There’s a lot good about 1980–Paddy Considine is outstanding in the lead, essentially playing the UK version of the last honest cop (also, not Irish–but still Roman Catholic). The film fails him. But there are very few actors who 1980 doesn’t end up failing. Of the (extended) principals, David Morrissey weathers it best–he all of a sudden grows a character halfway through the film, instead of getting left behind as the revelations ramp up.

The best performances, besides Considine, are supporting, Peter Mullan and Julia Ford. Mullan’s got an extended cameo, Ford’s got one and a half scenes, but both of them make 1980 feel real, instead of like an over-cooked melodrama.
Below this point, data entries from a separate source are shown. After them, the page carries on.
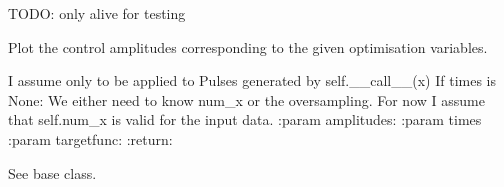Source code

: \documentclass[letterpaper,10pt,english]{sphinxmanual}
\begin{document}
\begin{fulllineitems}
\begin{fulllineitems}
\label{\detokenize{qsim:qsim.transfer_function.ExponentialTF.old_call}}
TODO: only alive for testing

\end{fulllineitems}


\begin{fulllineitems}
\label{\detokenize{qsim:qsim.transfer_function.ExponentialTF.plot_pulse_old}}
Plot the control amplitudes corresponding to the given optimisation
variables.

\end{fulllineitems}


\begin{fulllineitems}
\label{\detokenize{qsim:qsim.transfer_function.ExponentialTF.reverse_state}}
I assume only to be applied to Pulses generated by self.\_\_call\_\_(x)
If times is None:
We either need to know num\_x or the oversampling. For now I assume that
self.num\_x is valid for the input data.
:param amplitudes:
:param times
:param targetfunc:
:return:

\end{fulllineitems}


\begin{fulllineitems}
\label{\detokenize{qsim:qsim.transfer_function.ExponentialTF.transfer_matrix}}
See base class.

\end{fulllineitems}


\end{fulllineitems}
\end{document}
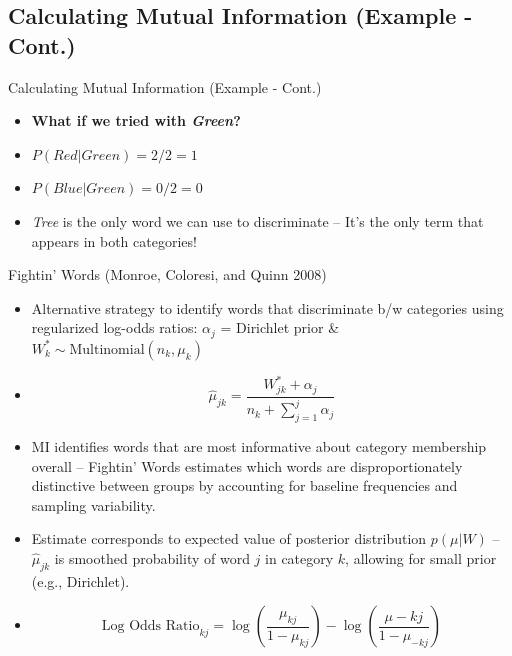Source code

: \documentclass[
  ignorenonframetext,
  aspectratio=169]{beamer}
\begin{document}
\subsection{Calculating Mutual Information (Example -
Cont.)}\label{calculating-mutual-information-example---cont.-2}

\begin{frame}{Calculating Mutual Information (Example - Cont.)}
\begin{itemize}
\item \textbf{What if we tried with \textit{Green}?} \par \vspace{2.5mm} \pause
  \item[]  $P(Red|Green) = 2/2 = 1$
  \item[]  $P(Blue|Green) = 0/2 = 0$ \par \vspace{5mm}
  \item \textit{Tree} is the only word we can use to discriminate -- It's the only term that appears in both categories!
\end{itemize}
\end{frame}

\begin{frame}{Fightin' Words (Monroe, Coloresi, and Quinn 2008)}
\label{fightin-words-monroe-coloresi-and-quinn-2008}
\begin{itemize}
\item Alternative strategy to identify words that discriminate b/w categories using regularized log-odds ratios: $\alpha_j$ = Dirichlet prior \& $W^*_{k} \sim \text{Multinomial}(n_k,\mu_k)$ 
\item[] $$\hat{\mu}_{jk} = \frac{W^*_{jk} + \alpha_j}{n_k + \sum^j_{j=1}\alpha_j}$$ \par \vspace{2.5mm}
\item MI identifies words that are most informative about category membership overall -- Fightin’ Words estimates which words are disproportionately distinctive between groups by accounting for baseline frequencies and sampling variability.
\item Estimate corresponds to expected value of posterior distribution $p(\mu|W)$ -- $\hat{\mu}_{jk}$ is smoothed probability of word $j$ in category $k$, allowing for small prior (e.g., Dirichlet). 
\item[] $$ \text{Log Odds Ratio}_{kj} = \log(\frac{\mu_{kj}}{1-\mu_{kj}}) - \log(\frac{\mu-kj}{1-\mu_{-kj}}) $$
\end{itemize}
\end{frame}
\end{document}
Some of the problem might be Marsh doesn’t make Yorkshire seem like a real place. It feels like there’s a bar, a police station and a handful of other nondescript locations. The script’s not inventive enough to make something of those elements (and Marsh opening with historical news clips doesn’t get him a pass either).
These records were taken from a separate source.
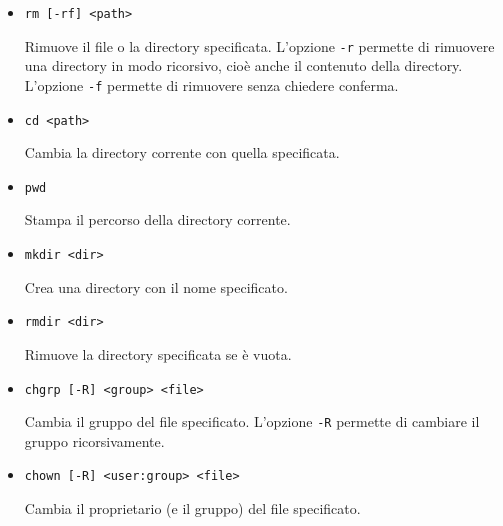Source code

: \documentclass[a4paper]{article}
\begin{document}
\begin{itemize}
\item
\begin{lstlisting}
rm [-rf] <path>
\end{lstlisting}
Rimuove il file o la directory specificata. L'opzione \texttt{-r} permette di rimuovere
una directory in modo ricorsivo, cioè anche il contenuto della directory. L'opzione
\texttt{-f} permette di rimuovere senza chiedere conferma.

\item
\begin{lstlisting}
cd <path>
\end{lstlisting}
Cambia la directory corrente con quella specificata.

\item
\begin{lstlisting}
pwd
\end{lstlisting}
Stampa il percorso della directory corrente.

\item
\begin{lstlisting}
mkdir <dir>
\end{lstlisting}
Crea una directory con il nome specificato.

\item
\begin{lstlisting}
rmdir <dir>
\end{lstlisting}
Rimuove la directory specificata se è vuota.

\item
\begin{lstlisting}
chgrp [-R] <group> <file>
\end{lstlisting}
Cambia il gruppo del file specificato. L'opzione \texttt{-R} permette di cambiare il
gruppo ricorsivamente.

\item
\begin{lstlisting}
chown [-R] <user:group> <file>
\end{lstlisting}
Cambia il proprietario (e il gruppo) del file specificato.


\end{itemize}
\end{document}
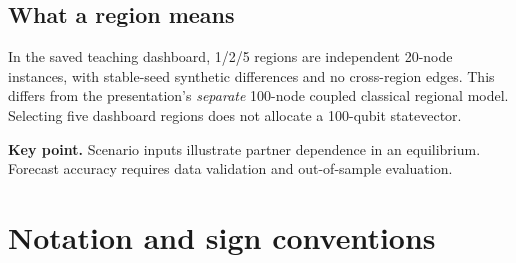 \documentclass[11pt,letterpaper]{article}
\newcommand{\takeaway}[1]{\par\smallskip\textbf{Key point.} #1\par}
\begin{document}
\subsection{What a region means}
In the saved teaching dashboard, 1/2/5 regions are independent 20-node instances, with stable-seed synthetic differences and no cross-region edges. This differs from the presentation's \emph{separate} 100-node coupled classical regional model. Selecting five dashboard regions does not allocate a 100-qubit statevector.
\takeaway{Scenario inputs illustrate partner dependence in an equilibrium. Forecast accuracy requires data validation and out-of-sample evaluation.}
\section{Notation and sign conventions}\label{sec:notation}
\end{document}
Until the third act, 1980‘s ok, because it’s nothing but Considine’s story.

Once it gets, forcibly, incorporated into the Red Riding whole, it plummets.

Red Riding: In the Year of Our Lord 1974 (2009, Julian Jarrod)

I’m not entirely sure what I was expecting from 1974 but I didn’t get it. I think I thought it was a serial killer investigation, based on a real case. Instead, it’s this melodramatic crusading reporter thing, with the serial killings taking a back seat to that emphasis. Except then the crusading reporter thing takes a back seat to the romance between the reporter and one of the serial killer’s victim’s mother’s. Is that enough possessive apostrophes? I’m not sure about the last one.

It’s a good looking film–Jarrod’s directorial style appears to be directly informed by The Ice Storm, which is a fine thing to ape, and Rob Hardy’s cinematography is phenomenal. Adrian Johnston’s score really makes a lot of scenes work. Until the third act, when the film drowns in its own self-importance. Even Johnston’s score is weak at that point and Jarrod ends the film on one of the silliest final shots ever. Laughable, really.

Lead Andrew Garfield’s better than I would have expected, seeing as how his performance in Lions for Lambs is one of the worst performances in cinema. It doesn’t hurt the supporting cast could carry him, but they don’t really need to. I never would have guessed he wasn’t British.

Rebecca Hall’s grieving, broken mother is a singular performance. Eddie Marsan gives a great performance (no surprise) as a slightly comedic heavy.

And Sean Bean looks right for the era.

It’s a silly melodrama, but convincingly pretends it isn’t for a while.